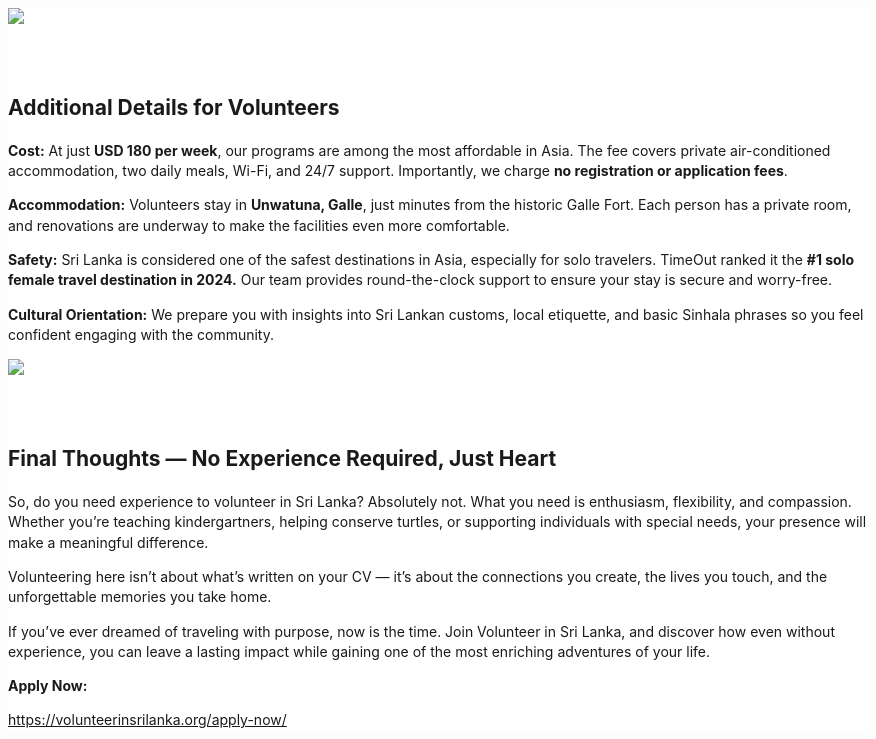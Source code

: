 ![](/assets/img/experience-to-volunteer-in-sri-lanka-3.jpg)

 

## Additional Details for Volunteers

**Cost:** At just **USD 180 per week**, our programs are among the most affordable in Asia. The fee covers private air-conditioned accommodation, two daily meals, Wi-Fi, and 24/7 support. Importantly, we charge **no registration or application fees**.

**Accommodation:** Volunteers stay in **Unwatuna, Galle**, just minutes from the historic Galle Fort. Each person has a private room, and renovations are underway to make the facilities even more comfortable.

**Safety:** Sri Lanka is considered one of the safest destinations in Asia, especially for solo travelers. TimeOut ranked it the **\#1 solo female travel destination in 2024.** Our team provides round-the-clock support to ensure your stay is secure and worry-free.

**Cultural Orientation:** We prepare you with insights into Sri Lankan customs, local etiquette, and basic Sinhala phrases so you feel confident engaging with the community.

![](/assets/img/experience-to-volunteer-in-sri-lanka-6.jpg)

 

## Final Thoughts — No Experience Required, Just Heart

So, do you need experience to volunteer in Sri Lanka? Absolutely not. What you need is enthusiasm, flexibility, and compassion. Whether you’re teaching kindergartners, helping conserve turtles, or supporting individuals with special needs, your presence will make a meaningful difference.

Volunteering here isn’t about what’s written on your CV — it’s about the connections you create, the lives you touch, and the unforgettable memories you take home.

If you’ve ever dreamed of traveling with purpose, now is the time. Join Volunteer in Sri Lanka, and discover how even without experience, you can leave a lasting impact while gaining one of the most enriching adventures of your life.

**Apply Now:**

<https://volunteerinsrilanka.org/apply-now/>
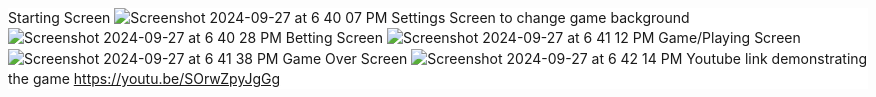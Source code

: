 Starting Screen
<img width="1101" alt="Screenshot 2024-09-27 at 6 40 07 PM" src="https://github.com/user-attachments/assets/022ffdd3-beb7-45a4-a6e7-4c37aeb84d12">
Settings Screen to change game background
<img width="1101" alt="Screenshot 2024-09-27 at 6 40 28 PM" src="https://github.com/user-attachments/assets/c864648b-6731-41c6-bc7a-abd673dbe3bf">
Betting Screen
<img width="1101" alt="Screenshot 2024-09-27 at 6 41 12 PM" src="https://github.com/user-attachments/assets/cc324f41-5196-4b9f-944b-b1b56eff8ebb">
Game/Playing Screen
<img width="1101" alt="Screenshot 2024-09-27 at 6 41 38 PM" src="https://github.com/user-attachments/assets/06d02efb-2d28-4a54-acf2-ac37eff4ca6e">
Game Over Screen
<img width="1103" alt="Screenshot 2024-09-27 at 6 42 14 PM" src="https://github.com/user-attachments/assets/8532fe70-c7e6-45c5-b62a-8a4cb0038283">
Youtube link demonstrating the game
https://youtu.be/SOrwZpyJgGg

|---|

- _ACTIVITY_
Give again, please, precisely the lines that begin the records and run through the line with "## Additional Details for Volunteers" in it, keeping both end lines and dropping any pictures.

- _TASK SOLUTION_
Source code

: ![](/assets/img/experience-to-volunteer-in-sri-lanka-3.jpg)

 

## Additional Details for Volunteers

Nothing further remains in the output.